In the information age, hybrid businesses with both contractual and non-contractual relationships with their customers are increasing. For example, when you open a Facebook page, you are informing Facebook that you are a customer. When you close down your Facebook page, you are informing Facebook that you are no longer a customer. However, rather than engaging in this clear contractual process, many Facebook customers take a more hybrid approach. They ‘contract’ with Facebook by opening a page, but then disengage with Facebook by letting the page go dormant — no longer visiting the page or adding posts. In marketing terms, Facebook customers can either actively churn (inform Facebook when they are leaving) or passively churn (leave without informing Facebook). The dilemma for Facebook and other businesses with passive churners is clear: how do you tell the difference between an engaged customer of your business from those who might seem engaged but have, in truth, passively left?
In the past, businesses monitored and managed their relationships with customers through RFM (recency, frequency, monetary value) models. They looked at the recency, frequency and value of a customer’s purchases to determine the state of the relationship. According to professors Eva Ascarza and Oded Netzer of Columbia and Bruce Hardie of the London Business School, RFM models are no longer adequate to manage the increasingly hybrid relationships with customers. Instead, using data from two distinct types of businesses — a daily deals website and a theatre — the team developed a model that is able to disentangle passive churners from engaged customers.
The model emerged from their research into the behaviours of customers interacting with the two businesses over a significant amount of time (drawing their data from a sample of 1,000 customers for each business). For example, the online deals site sends its customers nearly daily emails that contain a multitude of deals. If a customer clicks on one of the deals, the site earns a fee. The researchers studied whether, over a period of 2.5 months, customers opened the email, and if so, whether they clicked on at least one deal or unsubscribed from the email.

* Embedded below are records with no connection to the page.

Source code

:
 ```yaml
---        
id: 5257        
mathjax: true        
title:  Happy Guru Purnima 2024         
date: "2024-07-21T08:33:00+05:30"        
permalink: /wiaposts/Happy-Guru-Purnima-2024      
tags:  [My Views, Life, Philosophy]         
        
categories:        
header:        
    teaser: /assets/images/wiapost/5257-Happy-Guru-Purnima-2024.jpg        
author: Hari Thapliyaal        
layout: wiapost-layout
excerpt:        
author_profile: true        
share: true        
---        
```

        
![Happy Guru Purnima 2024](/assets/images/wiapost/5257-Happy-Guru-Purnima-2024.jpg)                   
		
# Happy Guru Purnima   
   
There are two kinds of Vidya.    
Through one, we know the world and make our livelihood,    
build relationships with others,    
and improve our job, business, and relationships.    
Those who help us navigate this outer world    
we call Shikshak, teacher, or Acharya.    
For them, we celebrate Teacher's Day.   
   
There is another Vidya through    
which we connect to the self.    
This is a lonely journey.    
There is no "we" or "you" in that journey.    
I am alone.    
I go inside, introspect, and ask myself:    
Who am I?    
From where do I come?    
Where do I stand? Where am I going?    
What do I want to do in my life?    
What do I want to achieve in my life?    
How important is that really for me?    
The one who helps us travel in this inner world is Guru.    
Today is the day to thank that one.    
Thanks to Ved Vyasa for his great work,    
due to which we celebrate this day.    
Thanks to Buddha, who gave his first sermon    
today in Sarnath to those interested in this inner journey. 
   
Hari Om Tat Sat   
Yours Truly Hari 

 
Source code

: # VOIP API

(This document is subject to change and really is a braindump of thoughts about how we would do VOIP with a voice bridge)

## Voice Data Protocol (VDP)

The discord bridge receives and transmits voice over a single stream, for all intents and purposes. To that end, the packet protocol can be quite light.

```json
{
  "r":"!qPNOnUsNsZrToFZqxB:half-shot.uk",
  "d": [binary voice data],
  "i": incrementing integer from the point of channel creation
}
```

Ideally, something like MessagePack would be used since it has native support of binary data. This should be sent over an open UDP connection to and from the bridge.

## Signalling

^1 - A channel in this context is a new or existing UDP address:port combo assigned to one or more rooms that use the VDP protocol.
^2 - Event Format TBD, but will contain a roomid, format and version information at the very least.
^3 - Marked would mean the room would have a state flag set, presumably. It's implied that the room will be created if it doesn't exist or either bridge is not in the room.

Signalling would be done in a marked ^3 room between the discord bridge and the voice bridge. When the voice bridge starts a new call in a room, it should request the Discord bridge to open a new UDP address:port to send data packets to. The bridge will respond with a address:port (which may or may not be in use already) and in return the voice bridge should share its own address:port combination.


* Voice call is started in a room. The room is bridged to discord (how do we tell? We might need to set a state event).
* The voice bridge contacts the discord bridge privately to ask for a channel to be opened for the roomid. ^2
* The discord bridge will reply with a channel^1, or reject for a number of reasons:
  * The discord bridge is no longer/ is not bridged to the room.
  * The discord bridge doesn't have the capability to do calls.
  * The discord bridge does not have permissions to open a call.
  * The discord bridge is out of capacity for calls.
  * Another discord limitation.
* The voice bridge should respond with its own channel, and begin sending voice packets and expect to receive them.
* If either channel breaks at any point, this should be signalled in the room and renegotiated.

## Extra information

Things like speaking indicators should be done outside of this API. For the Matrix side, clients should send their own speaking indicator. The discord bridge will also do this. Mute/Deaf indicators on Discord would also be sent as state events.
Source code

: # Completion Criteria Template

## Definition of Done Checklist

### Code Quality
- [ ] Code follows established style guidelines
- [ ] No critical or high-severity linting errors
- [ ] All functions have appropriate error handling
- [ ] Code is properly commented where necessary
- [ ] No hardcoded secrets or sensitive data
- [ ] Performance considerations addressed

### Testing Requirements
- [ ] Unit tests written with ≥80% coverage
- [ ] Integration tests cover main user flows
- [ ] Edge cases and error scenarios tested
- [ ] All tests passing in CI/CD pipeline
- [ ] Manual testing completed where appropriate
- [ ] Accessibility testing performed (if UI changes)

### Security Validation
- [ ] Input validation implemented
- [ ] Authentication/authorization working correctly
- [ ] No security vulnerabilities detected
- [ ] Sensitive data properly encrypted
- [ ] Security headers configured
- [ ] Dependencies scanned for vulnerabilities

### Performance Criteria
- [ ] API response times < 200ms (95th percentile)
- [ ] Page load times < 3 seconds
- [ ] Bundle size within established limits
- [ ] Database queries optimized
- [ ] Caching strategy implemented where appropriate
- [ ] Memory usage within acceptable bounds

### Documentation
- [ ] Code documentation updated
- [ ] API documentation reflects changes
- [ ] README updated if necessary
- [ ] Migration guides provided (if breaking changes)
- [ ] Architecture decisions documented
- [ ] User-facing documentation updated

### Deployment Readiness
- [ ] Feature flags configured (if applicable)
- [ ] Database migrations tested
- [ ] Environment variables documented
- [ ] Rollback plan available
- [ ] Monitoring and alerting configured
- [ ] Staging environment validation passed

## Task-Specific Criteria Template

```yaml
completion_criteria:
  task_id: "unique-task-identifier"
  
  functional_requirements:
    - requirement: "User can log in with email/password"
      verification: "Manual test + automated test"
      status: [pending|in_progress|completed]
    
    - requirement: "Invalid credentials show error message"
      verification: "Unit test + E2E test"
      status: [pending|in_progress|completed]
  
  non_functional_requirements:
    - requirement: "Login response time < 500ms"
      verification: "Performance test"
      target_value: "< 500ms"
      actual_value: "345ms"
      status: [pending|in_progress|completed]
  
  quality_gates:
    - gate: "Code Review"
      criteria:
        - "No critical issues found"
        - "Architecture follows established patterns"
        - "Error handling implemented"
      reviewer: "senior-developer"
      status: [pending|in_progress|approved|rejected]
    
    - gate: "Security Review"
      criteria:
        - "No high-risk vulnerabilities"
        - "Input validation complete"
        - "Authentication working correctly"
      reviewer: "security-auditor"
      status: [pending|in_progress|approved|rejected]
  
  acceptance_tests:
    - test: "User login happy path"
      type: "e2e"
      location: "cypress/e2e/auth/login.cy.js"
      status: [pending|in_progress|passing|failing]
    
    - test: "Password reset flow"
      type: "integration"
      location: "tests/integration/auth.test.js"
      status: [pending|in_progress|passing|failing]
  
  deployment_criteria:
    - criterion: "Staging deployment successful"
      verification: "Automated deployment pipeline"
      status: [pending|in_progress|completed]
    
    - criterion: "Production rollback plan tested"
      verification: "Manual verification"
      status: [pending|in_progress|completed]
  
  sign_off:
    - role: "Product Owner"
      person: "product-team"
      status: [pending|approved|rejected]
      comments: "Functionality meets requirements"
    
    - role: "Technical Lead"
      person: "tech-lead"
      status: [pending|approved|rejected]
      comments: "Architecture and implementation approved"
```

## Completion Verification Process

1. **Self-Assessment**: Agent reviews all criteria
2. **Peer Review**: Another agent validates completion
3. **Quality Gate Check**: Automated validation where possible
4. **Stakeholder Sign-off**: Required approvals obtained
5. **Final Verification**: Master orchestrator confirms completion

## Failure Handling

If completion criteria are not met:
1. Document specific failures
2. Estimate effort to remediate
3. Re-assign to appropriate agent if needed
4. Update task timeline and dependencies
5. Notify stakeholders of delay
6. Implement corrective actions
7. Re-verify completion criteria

For the theatre, the researchers focused on communication efforts with patrons. The theatre sends monthly emails to its patrons describing upcoming performances, with links to the theatre’s websites where tickets can be purchased. The researchers studied whether, over a period of 20 months, email recipients opened the email and if so, whether they clicked through to the theatre’s website or unsubscribed from the service.

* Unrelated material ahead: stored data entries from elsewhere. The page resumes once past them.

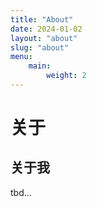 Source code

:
 ```yaml
---
title: "About"
date: 2024-01-02
layout: "about"
slug: "about"
menu:
    main:
        weight: 2
---
```


# 关于

## 关于我

tbd...
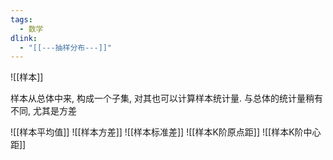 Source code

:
 ```yaml
---
tags:
  - 数学
dlink:
  - "[[---抽样分布---]]"
---
```


![[样本]]

样本从总体中来, 构成一个子集, 对其也可以计算样本统计量. 与总体的统计量稍有不同, 尤其是方差

![[样本平均值]]
![[样本方差]]
![[样本标准差]]
![[样本K阶原点距]]
![[样本K阶中心距]]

In analysing the data they collected, the researchers were able to identify three different sets of behaviours corresponding to three states of customer relationships:
By delineating the behaviours of actively engaged, passively departed and imminently departing customers, the model has clear implications for customer relationship management. The model reveals some of the errors that businesses might make using traditional RFM models. Looking at revenue data only, for example (that is, focusing on the customers who had clicked) would not reveal the all-important metric of customers who had opened the email and did not click — customers, the research showed, in imminent danger of leaving. Monitoring clicking behaviour alone also did not separate the actively engaged customers from those who had passively churned.
As a result, companies may have an erroneous idea of the number of customers who are engaged with them. Companies may also be missing their targets when trying to reengage customers. If the ‘silently gone’ customers don’t open emails, efforts to develop better products or email content will, adapting the familiar phrase to the information age context, fall on deaf ears.
This new model helps companies understand which customers are actively engaged, which are silently gone and which are about to leave. This information is the first step to develop targeted marketing to keep customers engaged, bring them back into the fold, or keep them from leaving in the first place.